• _Work instructions_
Could the data underneath be repeated exactly, in full?

• _Data records_
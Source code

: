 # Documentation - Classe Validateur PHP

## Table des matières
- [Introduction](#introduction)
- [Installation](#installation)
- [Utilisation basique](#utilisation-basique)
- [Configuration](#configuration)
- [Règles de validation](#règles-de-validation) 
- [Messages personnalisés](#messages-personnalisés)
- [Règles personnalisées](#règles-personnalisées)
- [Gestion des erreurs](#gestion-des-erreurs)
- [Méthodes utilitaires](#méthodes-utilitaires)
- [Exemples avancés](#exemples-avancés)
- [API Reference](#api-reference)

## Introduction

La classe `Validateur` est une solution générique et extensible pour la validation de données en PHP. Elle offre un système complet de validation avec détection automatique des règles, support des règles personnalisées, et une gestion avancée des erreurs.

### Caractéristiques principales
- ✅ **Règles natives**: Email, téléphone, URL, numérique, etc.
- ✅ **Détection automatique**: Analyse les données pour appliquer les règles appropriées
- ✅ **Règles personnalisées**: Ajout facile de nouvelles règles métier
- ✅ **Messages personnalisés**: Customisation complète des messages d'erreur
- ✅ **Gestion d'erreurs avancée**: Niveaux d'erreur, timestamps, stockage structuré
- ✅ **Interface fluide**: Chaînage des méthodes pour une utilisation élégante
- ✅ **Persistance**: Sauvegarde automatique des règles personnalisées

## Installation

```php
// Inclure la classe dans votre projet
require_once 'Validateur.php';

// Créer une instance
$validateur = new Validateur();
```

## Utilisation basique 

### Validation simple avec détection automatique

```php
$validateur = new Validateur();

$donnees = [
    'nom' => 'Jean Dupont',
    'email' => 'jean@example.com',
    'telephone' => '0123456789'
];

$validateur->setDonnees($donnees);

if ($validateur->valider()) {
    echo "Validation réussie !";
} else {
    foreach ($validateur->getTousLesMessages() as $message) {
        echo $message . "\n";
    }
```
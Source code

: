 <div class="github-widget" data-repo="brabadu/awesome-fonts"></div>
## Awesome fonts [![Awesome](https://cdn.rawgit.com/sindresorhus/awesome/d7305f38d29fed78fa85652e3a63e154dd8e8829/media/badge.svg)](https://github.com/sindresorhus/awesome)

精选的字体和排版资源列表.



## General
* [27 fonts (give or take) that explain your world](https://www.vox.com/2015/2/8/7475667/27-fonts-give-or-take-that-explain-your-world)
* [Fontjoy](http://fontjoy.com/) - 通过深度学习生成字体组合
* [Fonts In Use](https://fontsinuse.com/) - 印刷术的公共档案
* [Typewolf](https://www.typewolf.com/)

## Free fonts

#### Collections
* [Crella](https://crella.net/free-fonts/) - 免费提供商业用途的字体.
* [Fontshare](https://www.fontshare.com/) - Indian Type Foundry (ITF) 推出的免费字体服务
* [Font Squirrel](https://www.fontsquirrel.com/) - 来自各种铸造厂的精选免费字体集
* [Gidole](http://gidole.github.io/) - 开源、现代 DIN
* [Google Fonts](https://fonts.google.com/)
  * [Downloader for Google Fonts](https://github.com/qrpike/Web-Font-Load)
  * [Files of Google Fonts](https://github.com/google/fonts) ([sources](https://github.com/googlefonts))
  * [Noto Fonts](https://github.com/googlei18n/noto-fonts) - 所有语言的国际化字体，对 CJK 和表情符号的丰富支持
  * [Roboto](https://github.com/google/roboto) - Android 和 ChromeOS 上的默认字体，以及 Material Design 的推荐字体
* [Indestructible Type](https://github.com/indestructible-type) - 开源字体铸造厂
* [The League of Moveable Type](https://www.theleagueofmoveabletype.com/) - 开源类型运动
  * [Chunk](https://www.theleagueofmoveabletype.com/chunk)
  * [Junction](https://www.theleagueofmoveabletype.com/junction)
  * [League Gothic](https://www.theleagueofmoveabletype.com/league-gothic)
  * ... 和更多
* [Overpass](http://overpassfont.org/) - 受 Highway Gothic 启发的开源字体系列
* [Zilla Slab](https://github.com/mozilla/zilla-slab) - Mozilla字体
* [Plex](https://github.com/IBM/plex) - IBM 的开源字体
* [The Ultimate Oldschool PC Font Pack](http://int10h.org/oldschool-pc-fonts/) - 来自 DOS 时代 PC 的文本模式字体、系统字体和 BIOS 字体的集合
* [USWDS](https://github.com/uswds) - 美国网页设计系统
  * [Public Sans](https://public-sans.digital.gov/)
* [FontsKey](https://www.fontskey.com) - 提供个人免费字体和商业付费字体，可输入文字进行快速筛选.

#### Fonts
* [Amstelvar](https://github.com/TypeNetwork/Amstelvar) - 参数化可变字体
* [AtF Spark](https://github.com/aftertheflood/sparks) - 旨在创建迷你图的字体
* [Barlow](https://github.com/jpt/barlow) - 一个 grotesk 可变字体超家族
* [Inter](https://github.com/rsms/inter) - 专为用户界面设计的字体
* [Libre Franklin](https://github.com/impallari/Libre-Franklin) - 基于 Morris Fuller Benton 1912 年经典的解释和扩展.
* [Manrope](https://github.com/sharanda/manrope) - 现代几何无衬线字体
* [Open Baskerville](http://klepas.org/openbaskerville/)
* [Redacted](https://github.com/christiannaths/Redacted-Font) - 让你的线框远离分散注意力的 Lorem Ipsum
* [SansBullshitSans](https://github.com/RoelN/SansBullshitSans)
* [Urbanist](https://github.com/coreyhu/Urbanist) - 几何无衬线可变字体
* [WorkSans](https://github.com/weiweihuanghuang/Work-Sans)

• _Answer to this problem_
Source code

: # Documentation - Classe Validateur PHP

## Table des matières
- [Introduction](#introduction)
- [Installation](#installation)
- [Utilisation basique](#utilisation-basique)
- [Configuration](#configuration)
- [Règles de validation](#règles-de-validation) 
- [Messages personnalisés](#messages-personnalisés)
- [Règles personnalisées](#règles-personnalisées)
- [Gestion des erreurs](#gestion-des-erreurs)
- [Méthodes utilitaires](#méthodes-utilitaires)
- [Exemples avancés](#exemples-avancés)
- [API Reference](#api-reference)

## Introduction

La classe `Validateur` est une solution générique et extensible pour la validation de données en PHP. Elle offre un système complet de validation avec détection automatique des règles, support des règles personnalisées, et une gestion avancée des erreurs.

### Caractéristiques principales
- ✅ **Règles natives**: Email, téléphone, URL, numérique, etc.
- ✅ **Détection automatique**: Analyse les données pour appliquer les règles appropriées
- ✅ **Règles personnalisées**: Ajout facile de nouvelles règles métier
- ✅ **Messages personnalisés**: Customisation complète des messages d'erreur
- ✅ **Gestion d'erreurs avancée**: Niveaux d'erreur, timestamps, stockage structuré
- ✅ **Interface fluide**: Chaînage des méthodes pour une utilisation élégante
- ✅ **Persistance**: Sauvegarde automatique des règles personnalisées

## Installation

```php
// Inclure la classe dans votre projet
require_once 'Validateur.php';

// Créer une instance
$validateur = new Validateur();
```

## Utilisation basique 

### Validation simple avec détection automatique

```php
$validateur = new Validateur();

$donnees = [
    'nom' => 'Jean Dupont',
    'email' => 'jean@example.com',
    'telephone' => '0123456789'
];

$validateur->setDonnees($donnees);

if ($validateur->valider()) {
    echo "Validation réussie !";
} else {
    foreach ($validateur->getTousLesMessages() as $message) {
        echo $message . "\n";
    }
```
Source code

: <div class="github-widget" data-repo="brabadu/awesome-fonts"></div>
## Awesome fonts [![Awesome](https://cdn.rawgit.com/sindresorhus/awesome/d7305f38d29fed78fa85652e3a63e154dd8e8829/media/badge.svg)](https://github.com/sindresorhus/awesome)

精选的字体和排版资源列表.



## General
* [27 fonts (give or take) that explain your world](https://www.vox.com/2015/2/8/7475667/27-fonts-give-or-take-that-explain-your-world)
* [Fontjoy](http://fontjoy.com/) - 通过深度学习生成字体组合
* [Fonts In Use](https://fontsinuse.com/) - 印刷术的公共档案
* [Typewolf](https://www.typewolf.com/)

## Free fonts

#### Collections
* [Crella](https://crella.net/free-fonts/) - 免费提供商业用途的字体.
* [Fontshare](https://www.fontshare.com/) - Indian Type Foundry (ITF) 推出的免费字体服务
* [Font Squirrel](https://www.fontsquirrel.com/) - 来自各种铸造厂的精选免费字体集
* [Gidole](http://gidole.github.io/) - 开源、现代 DIN
* [Google Fonts](https://fonts.google.com/)
  * [Downloader for Google Fonts](https://github.com/qrpike/Web-Font-Load)
  * [Files of Google Fonts](https://github.com/google/fonts) ([sources](https://github.com/googlefonts))
  * [Noto Fonts](https://github.com/googlei18n/noto-fonts) - 所有语言的国际化字体，对 CJK 和表情符号的丰富支持
  * [Roboto](https://github.com/google/roboto) - Android 和 ChromeOS 上的默认字体，以及 Material Design 的推荐字体
* [Indestructible Type](https://github.com/indestructible-type) - 开源字体铸造厂
* [The League of Moveable Type](https://www.theleagueofmoveabletype.com/) - 开源类型运动
  * [Chunk](https://www.theleagueofmoveabletype.com/chunk)
  * [Junction](https://www.theleagueofmoveabletype.com/junction)
  * [League Gothic](https://www.theleagueofmoveabletype.com/league-gothic)
  * ... 和更多
* [Overpass](http://overpassfont.org/) - 受 Highway Gothic 启发的开源字体系列
* [Zilla Slab](https://github.com/mozilla/zilla-slab) - Mozilla字体
* [Plex](https://github.com/IBM/plex) - IBM 的开源字体
* [The Ultimate Oldschool PC Font Pack](http://int10h.org/oldschool-pc-fonts/) - 来自 DOS 时代 PC 的文本模式字体、系统字体和 BIOS 字体的集合
* [USWDS](https://github.com/uswds) - 美国网页设计系统
  * [Public Sans](https://public-sans.digital.gov/)
* [FontsKey](https://www.fontskey.com) - 提供个人免费字体和商业付费字体，可输入文字进行快速筛选.

#### Fonts
* [Amstelvar](https://github.com/TypeNetwork/Amstelvar) - 参数化可变字体
* [AtF Spark](https://github.com/aftertheflood/sparks) - 旨在创建迷你图的字体
* [Barlow](https://github.com/jpt/barlow) - 一个 grotesk 可变字体超家族
* [Inter](https://github.com/rsms/inter) - 专为用户界面设计的字体
* [Libre Franklin](https://github.com/impallari/Libre-Franklin) - 基于 Morris Fuller Benton 1912 年经典的解释和扩展.
* [Manrope](https://github.com/sharanda/manrope) - 现代几何无衬线字体
* [Open Baskerville](http://klepas.org/openbaskerville/)
* [Redacted](https://github.com/christiannaths/Redacted-Font) - 让你的线框远离分散注意力的 Lorem Ipsum
* [SansBullshitSans](https://github.com/RoelN/SansBullshitSans)
* [Urbanist](https://github.com/coreyhu/Urbanist) - 几何无衬线可变字体
* [WorkSans](https://github.com/weiweihuanghuang/Work-Sans)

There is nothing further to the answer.